Gold Rebound to Last?

Since we're on the subject of price drops (see yesterday's post), let's look at gold. It's been rebounding lately, and I'm sure there are some out there who see this as a reversal of gold's big correction, perhaps signaling a return of gold to its bull market glory days.

First of all, let's look at the correcting itself. April's dramatic drop of over $300 per ounce in the price of gold caught a lot of us off guard, simply because of the swiftness of the fall in such a short period of time. But if we look back to gold's high closing price on August 22, 2011, we see that gold has been in a steady downward trend since that time.

We'll use the GLD (gold ETF) as a proxy for the price of gold, just for the convenience of grabbing some data. (GLD has so far reflected the actual price of gold pretty accurately.) The numbers look like this: 8/22/2011 high = 184.59; yesterday's close = 129. So since the high of August 22nd, gold has fallen slightly more than 30%. Now that (compared to yesterday's numbers regarding stocks and bonds) is a much more serious fall.

First of all, it extends over a period of two years. The fall in stocks has taken place in a matter of weeks. The fall in bond prices has been a longer trend, but not two years worth. So right off the bat, the fall in the gold price is something that's worthy of consideration.
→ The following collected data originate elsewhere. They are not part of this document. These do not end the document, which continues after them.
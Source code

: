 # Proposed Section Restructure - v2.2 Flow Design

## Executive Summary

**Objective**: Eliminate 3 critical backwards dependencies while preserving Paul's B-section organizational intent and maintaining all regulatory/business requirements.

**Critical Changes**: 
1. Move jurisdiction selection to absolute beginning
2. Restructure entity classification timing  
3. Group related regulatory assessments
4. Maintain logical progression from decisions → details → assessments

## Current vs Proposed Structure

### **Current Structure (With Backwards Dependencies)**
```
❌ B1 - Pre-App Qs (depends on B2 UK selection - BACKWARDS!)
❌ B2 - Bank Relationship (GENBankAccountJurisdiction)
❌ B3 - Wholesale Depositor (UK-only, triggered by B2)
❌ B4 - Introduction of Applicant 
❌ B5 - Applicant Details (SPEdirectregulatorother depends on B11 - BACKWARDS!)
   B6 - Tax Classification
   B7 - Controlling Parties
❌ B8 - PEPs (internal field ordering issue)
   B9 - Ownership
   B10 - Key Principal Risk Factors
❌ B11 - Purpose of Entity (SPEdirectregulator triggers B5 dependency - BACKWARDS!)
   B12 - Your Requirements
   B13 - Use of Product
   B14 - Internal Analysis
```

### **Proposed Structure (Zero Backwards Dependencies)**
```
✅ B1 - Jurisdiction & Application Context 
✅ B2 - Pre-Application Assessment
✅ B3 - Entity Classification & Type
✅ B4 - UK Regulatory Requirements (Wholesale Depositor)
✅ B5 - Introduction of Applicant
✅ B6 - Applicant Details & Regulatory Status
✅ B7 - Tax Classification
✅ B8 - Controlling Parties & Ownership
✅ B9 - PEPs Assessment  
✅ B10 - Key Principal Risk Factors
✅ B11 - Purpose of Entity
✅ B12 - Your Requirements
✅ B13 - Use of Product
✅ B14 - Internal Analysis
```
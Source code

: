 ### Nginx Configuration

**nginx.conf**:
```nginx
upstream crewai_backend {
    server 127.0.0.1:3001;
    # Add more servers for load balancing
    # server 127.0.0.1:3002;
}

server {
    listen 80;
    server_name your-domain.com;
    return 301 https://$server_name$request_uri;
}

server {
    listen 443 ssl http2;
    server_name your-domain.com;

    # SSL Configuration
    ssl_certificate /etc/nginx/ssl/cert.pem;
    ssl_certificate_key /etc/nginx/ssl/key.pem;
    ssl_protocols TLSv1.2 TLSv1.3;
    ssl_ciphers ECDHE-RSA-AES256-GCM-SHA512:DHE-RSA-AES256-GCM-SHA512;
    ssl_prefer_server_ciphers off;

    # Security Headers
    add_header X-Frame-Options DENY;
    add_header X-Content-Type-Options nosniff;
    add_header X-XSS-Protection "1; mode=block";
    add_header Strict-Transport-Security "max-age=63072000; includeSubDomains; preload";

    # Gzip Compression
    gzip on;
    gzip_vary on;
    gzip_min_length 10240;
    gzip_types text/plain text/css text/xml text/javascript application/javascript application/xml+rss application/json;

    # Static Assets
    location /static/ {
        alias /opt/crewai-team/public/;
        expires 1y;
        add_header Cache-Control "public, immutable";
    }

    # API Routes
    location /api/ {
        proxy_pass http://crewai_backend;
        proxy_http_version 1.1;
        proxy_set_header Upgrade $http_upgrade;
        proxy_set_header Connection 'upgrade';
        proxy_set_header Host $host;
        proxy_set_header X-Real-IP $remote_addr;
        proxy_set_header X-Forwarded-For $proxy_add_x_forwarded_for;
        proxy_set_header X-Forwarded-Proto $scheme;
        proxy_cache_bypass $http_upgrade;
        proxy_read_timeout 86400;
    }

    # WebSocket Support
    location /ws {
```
Second, now that we recognize that we're dealing with a fall in price that's worthy of attention, we must ask whether this price drop signals what many believe is a reversal of the gold bull market that began in 2001. It's possible. But to assess this properly, you must take into consideration the fact that a correction of 50% in a long-term bull market is not unheard of. And so this drop in price could be just that - a correction in an ongoing bull market that will resume at some point.

The take away to all this is that you can't focus too much on near-term trends and extrapolate out too far. Also, when you have a longer trend, you should see that trend in the context of an even bigger or wider perspective.

Frankly, I don't think we can know with certainty - or even near-certainty - which way prices will go for any item or asset class. And so balance becomes the important element in investing, no matter what the current market conditions. Not that you would never re-balance from time to time. But in re-balancing, you should make sure you're not simply reacting to price movements that could turn right around again. Your rebalancing discipline should be something you've thought through - and not in the heat of the moment as prices are either dropping or rising.